# [Material to process]

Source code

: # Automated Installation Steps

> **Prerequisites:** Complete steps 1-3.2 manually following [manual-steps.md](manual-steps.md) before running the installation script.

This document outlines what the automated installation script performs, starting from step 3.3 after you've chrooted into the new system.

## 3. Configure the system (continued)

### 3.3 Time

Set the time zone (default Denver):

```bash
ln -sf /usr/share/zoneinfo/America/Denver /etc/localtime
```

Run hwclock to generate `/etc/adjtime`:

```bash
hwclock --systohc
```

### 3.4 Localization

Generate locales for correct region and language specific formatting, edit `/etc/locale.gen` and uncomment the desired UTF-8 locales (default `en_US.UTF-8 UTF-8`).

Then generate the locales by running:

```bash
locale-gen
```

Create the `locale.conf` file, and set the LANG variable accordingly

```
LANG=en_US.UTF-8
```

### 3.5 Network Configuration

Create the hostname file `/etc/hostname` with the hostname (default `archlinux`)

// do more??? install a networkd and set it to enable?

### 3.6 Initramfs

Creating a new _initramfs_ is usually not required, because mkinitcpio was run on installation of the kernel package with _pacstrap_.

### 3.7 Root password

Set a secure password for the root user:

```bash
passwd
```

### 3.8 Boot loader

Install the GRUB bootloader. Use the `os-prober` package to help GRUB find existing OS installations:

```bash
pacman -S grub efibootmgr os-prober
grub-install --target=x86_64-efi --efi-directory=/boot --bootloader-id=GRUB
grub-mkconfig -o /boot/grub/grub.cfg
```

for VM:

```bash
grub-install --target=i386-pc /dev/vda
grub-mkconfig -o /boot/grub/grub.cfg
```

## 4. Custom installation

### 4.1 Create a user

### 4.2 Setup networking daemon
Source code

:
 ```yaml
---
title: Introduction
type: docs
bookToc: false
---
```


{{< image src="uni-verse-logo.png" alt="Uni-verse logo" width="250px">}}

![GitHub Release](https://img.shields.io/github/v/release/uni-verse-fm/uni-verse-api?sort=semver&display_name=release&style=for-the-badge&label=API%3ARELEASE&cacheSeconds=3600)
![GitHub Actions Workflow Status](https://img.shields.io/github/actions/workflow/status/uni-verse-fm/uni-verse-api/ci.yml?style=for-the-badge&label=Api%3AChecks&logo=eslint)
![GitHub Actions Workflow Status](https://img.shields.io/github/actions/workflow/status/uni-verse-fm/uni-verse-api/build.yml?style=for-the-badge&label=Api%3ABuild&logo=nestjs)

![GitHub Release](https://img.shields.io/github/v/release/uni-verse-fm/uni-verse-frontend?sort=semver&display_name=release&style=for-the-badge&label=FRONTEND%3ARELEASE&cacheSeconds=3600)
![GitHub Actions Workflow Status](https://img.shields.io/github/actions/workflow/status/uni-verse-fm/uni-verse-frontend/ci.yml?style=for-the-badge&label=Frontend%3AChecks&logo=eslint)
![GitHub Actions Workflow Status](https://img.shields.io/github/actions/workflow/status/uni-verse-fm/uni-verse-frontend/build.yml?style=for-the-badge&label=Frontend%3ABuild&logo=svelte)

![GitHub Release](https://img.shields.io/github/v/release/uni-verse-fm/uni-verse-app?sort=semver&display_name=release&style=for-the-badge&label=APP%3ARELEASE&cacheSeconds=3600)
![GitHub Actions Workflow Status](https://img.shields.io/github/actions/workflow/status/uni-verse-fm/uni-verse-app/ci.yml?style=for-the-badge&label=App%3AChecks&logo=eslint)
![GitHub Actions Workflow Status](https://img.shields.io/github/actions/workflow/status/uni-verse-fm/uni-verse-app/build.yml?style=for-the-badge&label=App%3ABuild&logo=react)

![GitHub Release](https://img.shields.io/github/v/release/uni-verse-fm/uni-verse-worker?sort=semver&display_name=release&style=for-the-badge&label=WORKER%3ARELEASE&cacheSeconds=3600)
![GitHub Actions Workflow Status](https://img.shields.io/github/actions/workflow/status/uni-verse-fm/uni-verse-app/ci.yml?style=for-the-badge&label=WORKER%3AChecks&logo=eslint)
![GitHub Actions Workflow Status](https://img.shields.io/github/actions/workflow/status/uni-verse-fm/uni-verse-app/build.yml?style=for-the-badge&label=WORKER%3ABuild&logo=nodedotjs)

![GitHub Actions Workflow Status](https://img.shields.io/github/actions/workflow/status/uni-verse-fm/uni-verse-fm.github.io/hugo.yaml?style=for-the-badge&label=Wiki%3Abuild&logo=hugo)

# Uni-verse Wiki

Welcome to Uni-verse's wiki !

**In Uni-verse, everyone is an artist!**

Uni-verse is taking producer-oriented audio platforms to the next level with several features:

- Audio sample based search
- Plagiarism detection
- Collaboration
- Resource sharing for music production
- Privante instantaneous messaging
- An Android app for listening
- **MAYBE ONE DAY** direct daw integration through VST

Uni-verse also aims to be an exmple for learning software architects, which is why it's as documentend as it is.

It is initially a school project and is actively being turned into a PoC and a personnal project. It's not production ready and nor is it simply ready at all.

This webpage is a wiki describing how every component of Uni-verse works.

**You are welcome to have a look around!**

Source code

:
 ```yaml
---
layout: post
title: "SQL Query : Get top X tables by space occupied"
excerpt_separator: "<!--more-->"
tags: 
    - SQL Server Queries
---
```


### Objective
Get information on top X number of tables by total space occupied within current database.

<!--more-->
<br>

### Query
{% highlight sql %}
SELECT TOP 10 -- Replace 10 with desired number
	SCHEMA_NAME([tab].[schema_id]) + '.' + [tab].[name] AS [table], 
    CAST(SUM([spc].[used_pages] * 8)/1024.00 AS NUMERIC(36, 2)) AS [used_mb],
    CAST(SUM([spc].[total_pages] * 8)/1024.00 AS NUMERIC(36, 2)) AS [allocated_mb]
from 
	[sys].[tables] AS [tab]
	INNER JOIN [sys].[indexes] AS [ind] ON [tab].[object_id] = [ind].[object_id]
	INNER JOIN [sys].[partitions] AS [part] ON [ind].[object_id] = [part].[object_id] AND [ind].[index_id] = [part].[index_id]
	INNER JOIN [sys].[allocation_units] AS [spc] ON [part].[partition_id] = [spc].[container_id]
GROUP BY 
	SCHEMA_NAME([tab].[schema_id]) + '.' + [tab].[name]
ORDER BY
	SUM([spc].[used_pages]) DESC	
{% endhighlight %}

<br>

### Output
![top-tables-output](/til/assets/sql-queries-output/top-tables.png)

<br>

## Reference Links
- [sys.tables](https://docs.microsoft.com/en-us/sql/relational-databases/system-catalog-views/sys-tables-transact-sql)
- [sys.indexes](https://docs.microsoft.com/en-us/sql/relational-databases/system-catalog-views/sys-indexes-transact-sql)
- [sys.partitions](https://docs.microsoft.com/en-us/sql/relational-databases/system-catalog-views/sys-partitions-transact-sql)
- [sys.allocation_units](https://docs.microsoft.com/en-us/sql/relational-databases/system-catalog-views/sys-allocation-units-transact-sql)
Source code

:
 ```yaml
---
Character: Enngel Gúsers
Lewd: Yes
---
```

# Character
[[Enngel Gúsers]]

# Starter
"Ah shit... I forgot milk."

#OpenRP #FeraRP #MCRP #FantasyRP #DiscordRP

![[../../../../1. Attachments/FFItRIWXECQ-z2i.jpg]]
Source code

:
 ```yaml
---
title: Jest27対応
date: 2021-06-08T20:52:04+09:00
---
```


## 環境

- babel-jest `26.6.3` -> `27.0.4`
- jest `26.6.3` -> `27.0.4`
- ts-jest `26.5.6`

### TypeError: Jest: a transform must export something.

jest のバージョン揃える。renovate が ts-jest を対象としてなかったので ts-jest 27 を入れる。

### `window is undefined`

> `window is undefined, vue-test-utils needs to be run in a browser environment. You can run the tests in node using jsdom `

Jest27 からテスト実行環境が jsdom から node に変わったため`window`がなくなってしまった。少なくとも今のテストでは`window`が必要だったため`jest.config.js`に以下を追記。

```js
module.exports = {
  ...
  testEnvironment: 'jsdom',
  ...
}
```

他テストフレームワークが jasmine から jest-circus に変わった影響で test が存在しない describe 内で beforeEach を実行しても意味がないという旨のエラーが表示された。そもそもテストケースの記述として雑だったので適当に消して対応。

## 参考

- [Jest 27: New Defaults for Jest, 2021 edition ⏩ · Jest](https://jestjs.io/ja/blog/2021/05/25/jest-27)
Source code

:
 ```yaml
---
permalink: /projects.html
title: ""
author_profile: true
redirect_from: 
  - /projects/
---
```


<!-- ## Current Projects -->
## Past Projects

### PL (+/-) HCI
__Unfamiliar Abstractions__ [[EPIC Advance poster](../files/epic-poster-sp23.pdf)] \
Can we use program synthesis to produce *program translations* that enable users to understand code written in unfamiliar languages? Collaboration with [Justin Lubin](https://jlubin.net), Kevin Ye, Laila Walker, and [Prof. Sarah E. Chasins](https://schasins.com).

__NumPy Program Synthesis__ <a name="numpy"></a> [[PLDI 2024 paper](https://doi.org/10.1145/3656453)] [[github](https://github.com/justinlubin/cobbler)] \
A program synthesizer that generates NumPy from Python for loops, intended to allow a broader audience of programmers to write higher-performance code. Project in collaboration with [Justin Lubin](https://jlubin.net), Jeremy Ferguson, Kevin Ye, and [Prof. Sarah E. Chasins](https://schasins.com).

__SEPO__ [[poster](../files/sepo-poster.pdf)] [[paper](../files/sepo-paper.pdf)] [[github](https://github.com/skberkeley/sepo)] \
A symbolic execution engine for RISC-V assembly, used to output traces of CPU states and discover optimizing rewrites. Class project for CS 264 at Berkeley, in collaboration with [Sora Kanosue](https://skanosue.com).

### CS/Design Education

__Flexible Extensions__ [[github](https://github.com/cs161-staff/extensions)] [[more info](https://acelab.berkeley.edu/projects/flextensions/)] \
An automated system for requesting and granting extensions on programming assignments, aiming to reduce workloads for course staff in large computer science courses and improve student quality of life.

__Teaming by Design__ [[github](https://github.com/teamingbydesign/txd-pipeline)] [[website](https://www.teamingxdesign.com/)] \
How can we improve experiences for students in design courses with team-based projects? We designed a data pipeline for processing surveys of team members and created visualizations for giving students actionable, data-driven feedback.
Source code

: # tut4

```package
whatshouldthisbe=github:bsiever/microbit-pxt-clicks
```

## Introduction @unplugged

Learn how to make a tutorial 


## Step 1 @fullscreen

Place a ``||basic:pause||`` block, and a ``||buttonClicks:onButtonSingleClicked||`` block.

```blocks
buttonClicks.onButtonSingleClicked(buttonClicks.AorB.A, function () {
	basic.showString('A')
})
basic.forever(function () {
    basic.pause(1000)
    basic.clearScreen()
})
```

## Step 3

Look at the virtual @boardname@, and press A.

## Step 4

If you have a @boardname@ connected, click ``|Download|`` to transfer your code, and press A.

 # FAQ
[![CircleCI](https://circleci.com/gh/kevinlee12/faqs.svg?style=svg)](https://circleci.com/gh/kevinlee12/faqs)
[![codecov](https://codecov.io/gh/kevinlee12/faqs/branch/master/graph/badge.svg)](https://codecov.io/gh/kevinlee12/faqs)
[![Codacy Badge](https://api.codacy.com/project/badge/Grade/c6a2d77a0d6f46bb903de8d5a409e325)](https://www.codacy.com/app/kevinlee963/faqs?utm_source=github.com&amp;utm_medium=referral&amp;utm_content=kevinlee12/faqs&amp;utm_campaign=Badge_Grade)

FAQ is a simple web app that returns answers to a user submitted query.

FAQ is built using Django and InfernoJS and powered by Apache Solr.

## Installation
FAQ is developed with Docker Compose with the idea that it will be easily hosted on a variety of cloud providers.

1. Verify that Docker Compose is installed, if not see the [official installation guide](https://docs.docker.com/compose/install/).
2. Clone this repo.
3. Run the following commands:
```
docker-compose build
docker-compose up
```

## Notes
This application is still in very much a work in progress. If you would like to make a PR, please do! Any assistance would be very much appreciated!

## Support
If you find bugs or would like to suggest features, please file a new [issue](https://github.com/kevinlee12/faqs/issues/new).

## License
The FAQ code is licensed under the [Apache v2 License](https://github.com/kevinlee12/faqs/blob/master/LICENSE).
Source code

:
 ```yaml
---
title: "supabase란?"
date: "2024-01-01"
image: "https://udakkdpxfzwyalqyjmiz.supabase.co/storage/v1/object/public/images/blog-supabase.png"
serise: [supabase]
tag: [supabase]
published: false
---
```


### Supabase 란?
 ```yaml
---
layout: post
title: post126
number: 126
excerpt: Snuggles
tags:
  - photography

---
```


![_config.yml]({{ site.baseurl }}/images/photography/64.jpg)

# [Problem description]
Give the number of lines above in which the word "release" appears, and nothing more.

# [Result]
4